→ Exercise prompt
Would you copy out each line of the records below that includes the word "连接的电视机"?

Plain-text document sources
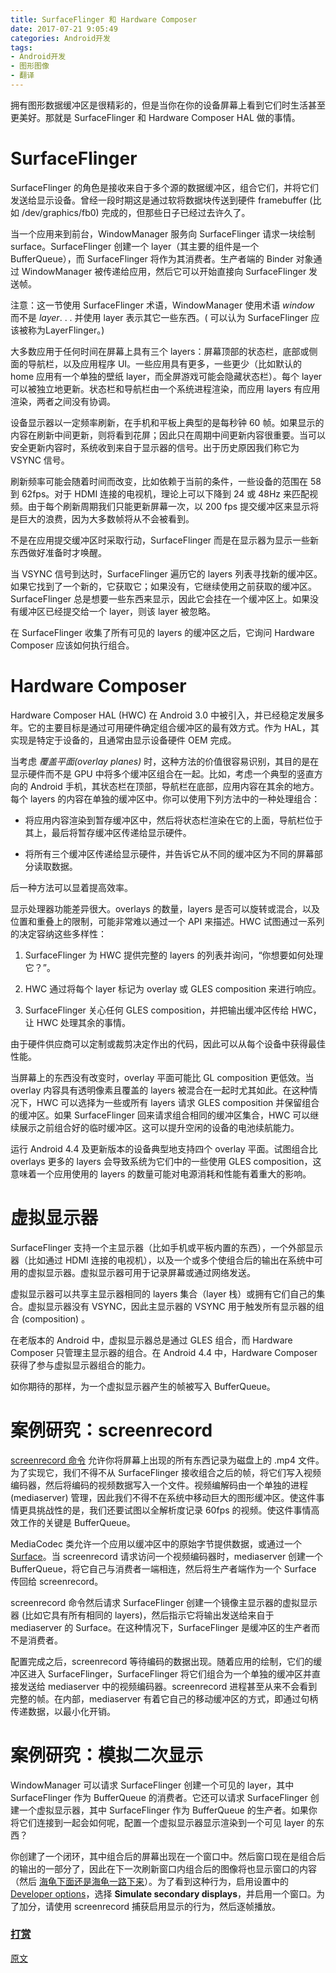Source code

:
 ```yaml
---
title: SurfaceFlinger 和 Hardware Composer
date: 2017-07-21 9:05:49
categories: Android开发
tags:
- Android开发
- 图形图像
- 翻译
---
```


拥有图形数据缓冲区是很精彩的，但是当你在你的设备屏幕上看到它们时生活甚至更美好。那就是 SurfaceFlinger 和 Hardware Composer HAL 做的事情。
<!--more-->
# SurfaceFlinger
SurfaceFlinger 的角色是接收来自于多个源的数据缓冲区，组合它们，并将它们发送给显示设备。曾经一段时期这是通过软将数据块传送到硬件 framebuffer (比如 /dev/graphics/fb0) 完成的，但那些日子已经过去许久了。

当一个应用来到前台，WindowManager 服务向 SurfaceFlinger 请求一块绘制 surface。SurfaceFlinger 创建一个 layer（其主要的组件是一个 BufferQueue），而
 SurfaceFlinger 将作为其消费者。生产者端的 Binder 对象通过 WindowManager 被传递给应用，然后它可以开始直接向 SurfaceFlinger 发送帧。

注意：这一节使用 SurfaceFlinger 术语，WindowManager 使用术语 *window* 而不是 *layer*. . . 并使用 layer 表示其它一些东西。( 可以认为 SurfaceFlinger 应该被称为LayerFlinger。)

大多数应用于任何时间在屏幕上具有三个 layers：屏幕顶部的状态栏，底部或侧面的导航栏，以及应用程序 UI。一些应用具有更多，一些更少（比如默认的 home 应用有一个单独的壁纸 layer，而全屏游戏可能会隐藏状态栏）。每个 layer 可以被独立地更新。状态栏和导航栏由一个系统进程渲染，而应用 layers 有应用渲染，两者之间没有协调。

设备显示器以一定频率刷新，在手机和平板上典型的是每秒钟 60 帧。如果显示的内容在刷新中间更新，则将看到花屏；因此只在周期中间更新内容很重要。当可以安全更新内容时，系统收到来自于显示器的信号。出于历史原因我们称它为 VSYNC 信号。

刷新频率可能会随着时间而改变，比如依赖于当前的条件，一些设备的范围在 58 到 62fps。对于 HDMI 连接的电视机，理论上可以下降到 24 或 48Hz 来匹配视频。由于每个刷新周期我们只能更新屏幕一次，以 200 fps 提交缓冲区来显示将是巨大的浪费，因为大多数帧将从不会被看到。

不是在应用提交缓冲区时采取行动，SurfaceFlinger 而是在显示器为显示一些新东西做好准备时才唤醒。

当 VSYNC 信号到达时，SurfaceFlinger 遍历它的 layers 列表寻找新的缓冲区。如果它找到了一个新的，它获取它；如果没有，它继续使用之前获取的缓冲区。SurfaceFlinger 总是想要一些东西来显示，因此它会挂在一个缓冲区上。如果没有缓冲区已经提交给一个 layer，则该 layer 被忽略。

在 SurfaceFlinger 收集了所有可见的 layers 的缓冲区之后，它询问 Hardware Composer 应该如何执行组合。

# Hardware Composer
Hardware Composer HAL (HWC) 在 Android 3.0 中被引入，并已经稳定发展多年。它的主要目标是通过可用硬件确定组合缓冲区的最有效方式。作为 HAL，其实现是特定于设备的，且通常由显示设备硬件 OEM 完成。

当考虑 *覆盖平面(overlay planes)* 时，这种方法的价值很容易识别，其目的是在显示硬件而不是 GPU 中将多个缓冲区组合在一起。比如，考虑一个典型的竖直方向的 Android 手机，其状态栏在顶部，导航栏在底部，应用内容在其余的地方。每个 layers 的内容在单独的缓冲区中。你可以使用下列方法中的一种处理组合：

 * 将应用内容渲染到暂存缓冲区中，然后将状态栏渲染在它的上面，导航栏位于其上，最后将暂存缓冲区传递给显示硬件。

 * 将所有三个缓冲区传递给显示硬件，并告诉它从不同的缓冲区为不同的屏幕部分读取数据。

后一种方法可以显着提高效率。

显示处理器功能差异很大。overlays 的数量，layers 是否可以旋转或混合，以及位置和重叠上的限制，可能非常难以通过一个 API 来描述。HWC 试图通过一系列的决定容纳这些多样性：

 1. SurfaceFlinger 为 HWC 提供完整的 layers 的列表并询问，“你想要如何处理它？”。

 2. HWC 通过将每个 layer 标记为 overlay 或 GLES composition 来进行响应。

 3. SurfaceFlinger 关心任何 GLES composition，并把输出缓冲区传给 HWC，让 HWC 处理其余的事情。

由于硬件供应商可以定制或裁剪决定作出的代码，因此可以从每个设备中获得最佳性能。

当屏幕上的东西没有改变时，overlay 平面可能比 GL composition 更低效。当 overlay 内容具有透明像素且覆盖的 layers 被混合在一起时尤其如此。在这种情况下，HWC 可以选择为一些或所有 layers 请求 GLES composition 并保留组合的缓冲区。如果 SurfaceFlinger 回来请求组合相同的缓冲区集合，HWC 可以继续展示之前组合好的临时缓冲区。这可以提升空闲的设备的电池续航能力。

运行 Android 4.4 及更新版本的设备典型地支持四个 overlay 平面。试图组合比 overlays 更多的 layers 会导致系统为它们中的一些使用 GLES composition，这意味着一个应用使用的 layers 的数量可能对电源消耗和性能有着重大的影响。

# 虚拟显示器
SurfaceFlinger 支持一个主显示器（比如手机或平板内置的东西），一个外部显示器（比如通过 HDMI 连接的电视机），以及一个或多个使组合后的输出在系统中可用的虚拟显示器。虚拟显示器可用于记录屏幕或通过网络发送。

虚拟显示器可以共享主显示器相同的 layers 集合（layer 栈）或拥有它们自己的集合。虚拟显示器没有 VSYNC，因此主显示器的 VSYNC 用于触发所有显示器的组合
 (composition) 。

在老版本的 Android 中，虚拟显示器总是通过 GLES 组合，而 Hardware Composer 只管理主显示器的组合。在 Android 4.4 中，Hardware Composer 获得了参与虚拟显示器组合的能力。

如你期待的那样，为一个虚拟显示器产生的帧被写入 BufferQueue。

# 案例研究：screenrecord
[screenrecord 命令](https://android.googlesource.com/platform/frameworks/av/+/marshmallow-release/cmds/screenrecord/) 允许你将屏幕上出现的所有东西记录为磁盘上的 .mp4 文件。为了实现它，我们不得不从 SurfaceFlinger 接收组合之后的帧，将它们写入视频编码器，然后将编码的视频数据写入一个文件。视频编解码由一个单独的进程 (mediaserver) 管理，因此我们不得不在系统中移动巨大的图形缓冲区。使这件事情更具挑战性的是，我们还要试图以全解析度记录 60fps 的视频。使这件事情高效工作的关键是 BufferQueue。

MediaCodec 类允许一个应用以缓冲区中的原始字节提供数据，或通过一个 [Surface](https://source.android.com/devices/graphics/arch-sh.html)。当 screenrecord 请求访问一个视频编码器时，mediaserver 创建一个 BufferQueue，将它自己与消费者一端相连，然后将生产者端作为一个 Surface 传回给 screenrecord。

screenrecord 命令然后请求 SurfaceFlinger 创建一个镜像主显示器的虚拟显示器 (比如它具有所有相同的 layers)，然后指示它将输出发送给来自于 mediaserver 的 Surface。在这种情况下，SurfaceFlinger 是缓冲区的生产者而不是消费者。

配置完成之后，screenrecord 等待编码的数据出现。随着应用的绘制，它们的缓冲区进入 SurfaceFlinger，SurfaceFlinger 将它们组合为一个单独的缓冲区并直接发送给 mediaserver 中的视频编码器。screenrecord 进程甚至从来不会看到完整的帧。在内部，mediaserver 有着它自己的移动缓冲区的方式，即通过句柄传递数据，以最小化开销。

# 案例研究：模拟二次显示
WindowManager 可以请求 SurfaceFlinger 创建一个可见的 layer，其中 SurfaceFlinger 作为 BufferQueue 的消费者。它还可以请求 SurfaceFlinger 创建一个虚拟显示器，其中 SurfaceFlinger 作为 BufferQueue 的生产者。如果你将它们连接到一起会如何呢，配置一个虚拟显示器显示渲染到一个可见 layer 的东西？

你创建了一个闭环，其中组合后的屏幕出现在一个窗口中。然后窗口现在是组合后的输出的一部分了，因此在下一次刷新窗口内组合后的图像将也显示窗口的内容（然后 [海龟下面还是海龟一路下来](https://en.wikipedia.org/wiki/Turtles_all_the_way_down)）。为了看到这种行为，启用设置中的 [Developer options](http://developer.android.com/tools/index.html)，选择 **Simulate secondary displays**，并启用一个窗口。为了加分，请使用 screenrecord 捕获启用显示的行为，然后逐帧播放。 

### [打赏](https://www.wolfcstech.com/about/donate.html)

[原文](https://source.android.com/devices/graphics/arch-sf-hwc)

→ Exercise result
刷新频率可能会随着时间而改变，比如依赖于当前的条件，一些设备的范围在 58 到 62fps。对于 HDMI 连接的电视机，理论上可以下降到 24 或 48Hz 来匹配视频。由于每个刷新周期我们只能更新屏幕一次，以 200 fps 提交缓冲区来显示将是巨大的浪费，因为大多数帧将从不会被看到。
SurfaceFlinger 支持一个主显示器（比如手机或平板内置的东西），一个外部显示器（比如通过 HDMI 连接的电视机），以及一个或多个使组合后的输出在系统中可用的虚拟显示器。虚拟显示器可用于记录屏幕或通过网络发送。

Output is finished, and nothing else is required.